There are now 2 options open to suppliers for dealing with these adjustments:

  1. The first option is to issue a credit note but this has proved unpopular with many businesses due to the extra admin involved.
  2. If a supplier does not want to issue a credit note they must instead provide additional details on their invoice. This includes:
    a. adding the terms of the PDD which must include, but are not limited to, the time by which the discounted price must be paid and,
    b. adding a statement that the customer can only reclaim as input tax the VAT they paid to the supplier.

HMRC have suggested the following wording for invoices:

“A discount of X% of the full price applies if payment is made within Y days of the invoice date. No credit note will be issued. Following payment you must ensure you have only recovered the VAT actually paid.”
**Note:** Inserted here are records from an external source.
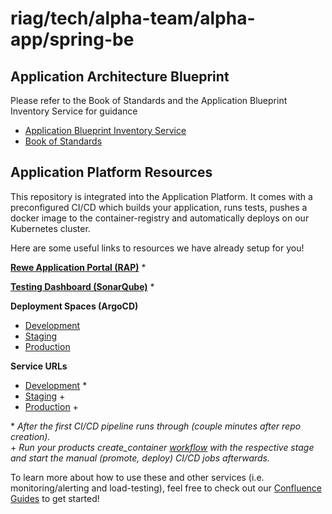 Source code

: # riag/tech/alpha-team/alpha-app/spring-be

## Application Architecture Blueprint

Please refer to the Book of Standards and the Application Blueprint Inventory Service for guidance

- [Application Blueprint Inventory Service](https://gitlab.common.cloud.riag.digital/riag/tech/arch/app-arch/blueprint/inv-svc)
- [Book of Standards](https://confluence.rewe-group.at/x/N36sFQ)

## Application Platform Resources

This repository is integrated into the Application Platform. It comes with a preconfigured CI/CD which builds your application, runs tests, pushes a docker image to the container-registry and automatically deploys on our Kubernetes cluster.

Here are some useful links to resources we have already setup for you!

[**Rewe Application Portal (RAP)**](https://rap.common.cloud.riag.digital/clusters/tech/products/ap-team/applications/example-app/containers/spring-be) \*

[**Testing Dashboard (SonarQube)**](https://sonarqube.common.cloud.riag.digital/dashboard?id=at.rewe.riag.tech.ap-team.example-app%3Aspring-be) \*

**Deployment Spaces (ArgoCD)**

- [Development](https://argocd.development.cloud.riag.digital/applications/riag-tech-ap-team-example-app?resource=&node=apps%2FDeployment%2Friag-tech-ap-team-example-app%2Fspring-be)
- [Staging](https://argocd.staging.cloud.riag.digital/applications/riag-tech-ap-team-example-app?resource=&node=apps%2FDeployment%2Friag-tech-ap-team-example-app%2Fspring-be)
- [Production](https://argocd.production.cloud.riag.digital/applications/riag-tech-ap-team-example-app?resource=&node=apps%2FDeployment%2Friag-tech-ap-team-example-app%2Fspring-be)

**Service URLs**

- [Development](https://platform.development.cloud.riag.digital/riag/tech/alpha-team/alpha-app/spring-be/) \*
- [Staging](https://platform.staging.cloud.riag.digital/riag/tech/alpha-team/alpha-app/spring-be/) +
- [Production](https://platform.production.cloud.riag.digital/riag/tech/alpha-team/alpha-app/spring-be/) +

\* _After the first CI/CD pipeline runs through (couple minutes after repo creation)._  
\+ _Run your products create_container [workflow](https://stackstorm.common.cloud.riag.digital/#/actions/riag_tech_ap_team.create_container) with the respective stage and start the manual (promote, deploy) CI/CD jobs afterwards._

To learn more about how to use these and other services (i.e. monitoring/alerting and load-testing), feel free to check out our [Confluence Guides](https://confluence.rewe-group.at/display/DP/Application+Platform) to get started!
HMRC have also suggested that invoices should also show:

  • the discounted price
  • the VAT on the discounted price
  • the total amount payable if the PPD is taken up

Proof of receipt of the discounted price will be required to support the reduction to the supplier’s output tax/sales value. If the full amount is received and/or the discount is not taken-up then no adjustment is necessary. Any suppliers who offer a PDD should therefore ensure that their accounting and invoicing systems are able to cope with these changes.
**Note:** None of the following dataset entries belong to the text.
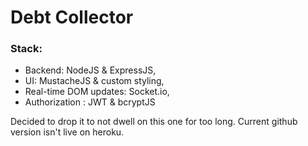 # Debt Collector

### Stack: 
  * Backend: NodeJS & ExpressJS,
  * UI: MustacheJS & custom styling,
  * Real-time DOM updates: Socket.io,
  * Authorization : JWT & bcryptJS
  
  Decided to drop it to not dwell on this one for too long. Current github version isn't live on heroku.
Customers receiving offers of PPD

  • Record the full amount of VAT as the full amount is paid
  • If the discounted amount is paid in the correct time frame then the discounted amount of VAT should be recorded instead
  • If the invoice is not paid immediately on receipt then the full amount of VAT should be recorded. If, subsequently the discount is taken up then the invoice should be checked to see whether the supplier will offer a credit note and if not, adjustments will need to be made ensuring where you claim VAT on the discounted rate that you can provide evidence to support this.
  • Due to this change in practice customers who are unable to reclaim all the VAT they incur due to the fact that they are not VAT registered or are partially exempt for example are likely to suffer additional VAT costs if they do not comply with discounted terms.